South of the Taormina promontory, all of Sicily is Etna-formed territory, and the Throat of Alcantara is one of its most striking features. The volcanic basalt here cooled into long, geometric columns ranging from pentagons to octagons -- geological cousins to Giant's Causeway in Ireland and Devil's Tower in the States -- all fitted together in giant woodstacks and pipe organs. These formations have subsequently been lifted, twisted, and turned by volcanic convulsions, carved into a narrow, twisting slot of a valley by the Alcantara, and polished to a smoothed, gleaming leaden gray by millennia of water flow.

The effect is remarkable, and in the wide valley floor where the close walls of the Throat open up, allowing the Alcantara to braid itself into several streams rushing around low, pebbly island flats, Italians by the dozen were strewn out, raisining themselves. Their kids, too impatient to lie there roasting for hours on end, were splashing in the shallows or wading up to the opening of the Throat, where the water swirled above their heads in a deeper pool and they could haul themselves up onto some rocks and challenge each other to jump in.

I, of course, stripped off my shoes and socks, zipped off the legs of my convertible pants (momentarily becoming more interesting than their sunbathing to the surrounding Italians), undid my belt with the camera bag on it and slung it over my head and one arm like a bandoliero, emptied my pockets of cell phone, wallet, and change and stuffed them into my shoulder bag along with the pants legs, took my shoes in one hand, and started wading across to the far shore of the braided streams and as close to the Throat as the dry land went.

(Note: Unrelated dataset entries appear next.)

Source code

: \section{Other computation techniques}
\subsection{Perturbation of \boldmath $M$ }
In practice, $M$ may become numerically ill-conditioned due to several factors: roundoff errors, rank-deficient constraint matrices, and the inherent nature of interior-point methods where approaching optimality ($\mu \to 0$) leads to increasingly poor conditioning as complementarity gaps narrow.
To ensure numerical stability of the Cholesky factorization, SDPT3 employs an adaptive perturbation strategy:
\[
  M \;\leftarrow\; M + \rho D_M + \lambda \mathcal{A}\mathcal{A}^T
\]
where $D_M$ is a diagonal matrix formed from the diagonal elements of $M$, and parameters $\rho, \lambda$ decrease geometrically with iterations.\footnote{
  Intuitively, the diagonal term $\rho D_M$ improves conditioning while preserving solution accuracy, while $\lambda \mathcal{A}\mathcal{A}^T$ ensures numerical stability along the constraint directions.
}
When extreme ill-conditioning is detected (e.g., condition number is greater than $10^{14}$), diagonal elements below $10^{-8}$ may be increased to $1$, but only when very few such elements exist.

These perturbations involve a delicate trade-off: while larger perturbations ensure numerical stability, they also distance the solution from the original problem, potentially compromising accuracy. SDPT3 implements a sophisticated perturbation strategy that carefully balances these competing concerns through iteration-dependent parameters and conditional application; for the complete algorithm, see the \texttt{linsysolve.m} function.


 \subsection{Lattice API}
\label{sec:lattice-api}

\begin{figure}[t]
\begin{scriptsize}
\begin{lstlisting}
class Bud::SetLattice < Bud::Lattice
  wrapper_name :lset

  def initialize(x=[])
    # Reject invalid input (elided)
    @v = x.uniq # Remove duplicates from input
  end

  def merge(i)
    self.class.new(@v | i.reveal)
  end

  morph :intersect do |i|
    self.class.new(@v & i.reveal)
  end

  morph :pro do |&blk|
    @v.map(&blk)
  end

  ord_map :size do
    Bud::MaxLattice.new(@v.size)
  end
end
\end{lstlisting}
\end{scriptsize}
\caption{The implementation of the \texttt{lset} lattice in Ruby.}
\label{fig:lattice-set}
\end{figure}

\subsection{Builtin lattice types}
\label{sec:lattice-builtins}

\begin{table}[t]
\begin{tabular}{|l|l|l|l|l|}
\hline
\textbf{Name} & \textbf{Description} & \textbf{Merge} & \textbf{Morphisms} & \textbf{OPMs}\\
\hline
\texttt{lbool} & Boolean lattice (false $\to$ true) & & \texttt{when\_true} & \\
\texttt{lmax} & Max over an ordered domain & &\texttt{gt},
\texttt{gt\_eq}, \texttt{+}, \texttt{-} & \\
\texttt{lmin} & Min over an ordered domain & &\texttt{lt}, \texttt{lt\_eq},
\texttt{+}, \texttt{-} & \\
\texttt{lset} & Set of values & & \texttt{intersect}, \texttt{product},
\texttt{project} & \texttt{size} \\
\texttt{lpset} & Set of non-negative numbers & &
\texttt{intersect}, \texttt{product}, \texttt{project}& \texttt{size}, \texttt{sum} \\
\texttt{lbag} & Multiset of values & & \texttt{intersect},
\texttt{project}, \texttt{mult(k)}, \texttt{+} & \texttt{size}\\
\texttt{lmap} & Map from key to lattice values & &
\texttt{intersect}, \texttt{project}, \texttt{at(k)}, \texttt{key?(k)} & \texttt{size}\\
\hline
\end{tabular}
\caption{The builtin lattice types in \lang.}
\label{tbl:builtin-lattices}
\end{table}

There, under a scrubby tree, I broke another major travel rule. I put down my shoulder bag -- which contained several thousand dollars worth of electronics, my irreplaceable notebook, and various and sundry other items -- took off my shirt and left it on top, and then walked away from it all, around a corner and well out of view.

I waded into the deep pool at the Throat, holding my camera bag and belt way up over my head, and sort of breast stroked/doggy paddled to the slick rocks at the entry to the gorge. One of the Italian kids, a morbidly obese little guy of about 11 called Tancredi (it's nice to know that some names from Sicily's early medieval Norman dynasty survive down to today), saw me and called down for me to hand up my camera to him so I could use both hands to scramble up the slippery rocks.

I thanked the kids, left them to dare one another to jump off the rocks, and continued wading up the now much deeper waters inside the Throat, taking pictures and fretting endlessly about the camera over my head and the unattended bag way back on the beach. I got several hundred yards in, just before the turn where the Alcantara rushes down over a series of waterfall rapids, when it became too deep to go any further--not to mention too cold. Tancredi had told me the water temperature was about 14 degrees (57 degrees Farenheit). "In the afternoon, it gets as high as 16 degrees, but now, it's about 14. Maybe even 13!"

By the time I got back, it was getting on lunchtime. The little pebbly beachlets were clearing out, and the kids were gone. I managed to slither down the rocks, swim/wade back to dry land, and located my (thoroughly unmolested) bag. In wading back across the stream braids to the far shore -- at some point I had lost my Molefoam, and the sharp river pebbles were murdering my heel blister -- I even managed to find a nice souvenir stone with just the right leaden color and smoothed geometric form to recall the geology of the gorge. I sat on a rock to dry out a bit, reassembled my pants and footwear, and hobbled back up the trail to the cafe-cum-car park at the lip of the valley.

It was when I went to the bathroom and unzipped my fly that I realized there was one precious item I had not left unattended in my bag on the beach. My moneybelt was still safely clamped around my waist under my clothes, and it was dripping wet. Inside it was a small Ziploc-type (and, apparently, not waterproof) baggie filled with folded-up twenty-dollar bills, and a soggy, lumpy roll of some kind of cardboard that turned out to be my passport. Cursing, I took it out, flattened it as best I could, and placed it on my dashboard when I got back in the car to hit the SS 120, the old back road towards Cefalù.